Task details ▸ Report every line of the records beneath this task that holds the string "NFLLib".

Records provided ▸
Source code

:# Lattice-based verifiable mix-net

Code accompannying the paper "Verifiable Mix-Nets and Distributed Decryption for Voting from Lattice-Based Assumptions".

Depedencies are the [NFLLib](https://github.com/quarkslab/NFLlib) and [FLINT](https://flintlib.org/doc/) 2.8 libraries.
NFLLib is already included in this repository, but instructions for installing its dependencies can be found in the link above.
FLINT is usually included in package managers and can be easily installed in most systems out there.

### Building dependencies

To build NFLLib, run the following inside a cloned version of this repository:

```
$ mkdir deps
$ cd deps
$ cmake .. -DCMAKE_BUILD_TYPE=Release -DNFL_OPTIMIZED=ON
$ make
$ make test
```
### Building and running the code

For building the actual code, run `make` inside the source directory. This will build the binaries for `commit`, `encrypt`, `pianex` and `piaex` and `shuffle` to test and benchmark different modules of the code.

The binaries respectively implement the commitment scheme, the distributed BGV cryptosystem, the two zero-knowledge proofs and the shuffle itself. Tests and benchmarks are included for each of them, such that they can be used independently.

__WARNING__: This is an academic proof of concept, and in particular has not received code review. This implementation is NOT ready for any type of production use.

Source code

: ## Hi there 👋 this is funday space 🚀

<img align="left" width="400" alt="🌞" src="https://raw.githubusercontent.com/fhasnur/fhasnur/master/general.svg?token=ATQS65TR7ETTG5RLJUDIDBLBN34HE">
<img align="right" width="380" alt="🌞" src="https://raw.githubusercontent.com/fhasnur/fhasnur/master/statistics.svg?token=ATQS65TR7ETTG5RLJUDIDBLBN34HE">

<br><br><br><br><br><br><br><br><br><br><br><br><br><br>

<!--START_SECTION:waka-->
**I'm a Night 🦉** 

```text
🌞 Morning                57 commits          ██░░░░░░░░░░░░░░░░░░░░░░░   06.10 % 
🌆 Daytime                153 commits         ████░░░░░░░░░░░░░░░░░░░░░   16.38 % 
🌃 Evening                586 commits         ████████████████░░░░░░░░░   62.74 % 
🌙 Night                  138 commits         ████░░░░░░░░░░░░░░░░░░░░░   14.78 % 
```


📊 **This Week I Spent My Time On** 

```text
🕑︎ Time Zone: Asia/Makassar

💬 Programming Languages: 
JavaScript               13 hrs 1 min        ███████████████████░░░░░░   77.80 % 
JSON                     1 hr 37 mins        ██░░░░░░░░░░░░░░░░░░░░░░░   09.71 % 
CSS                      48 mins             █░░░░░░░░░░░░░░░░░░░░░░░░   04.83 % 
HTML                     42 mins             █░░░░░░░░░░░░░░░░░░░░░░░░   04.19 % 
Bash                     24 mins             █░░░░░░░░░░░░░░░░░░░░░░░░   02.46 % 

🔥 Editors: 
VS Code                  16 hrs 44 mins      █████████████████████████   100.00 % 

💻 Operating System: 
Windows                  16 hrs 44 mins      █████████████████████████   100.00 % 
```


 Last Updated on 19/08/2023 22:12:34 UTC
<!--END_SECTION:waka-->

Response to the task ▸
Depedencies are the [NFLLib](https://github.com/quarkslab/NFLlib) and [FLINT](https://flintlib.org/doc/) 2.8 libraries.
NFLLib is already included in this repository, but instructions for installing its dependencies can be found in the link above.
To build NFLLib, run the following inside a cloned version of this repository:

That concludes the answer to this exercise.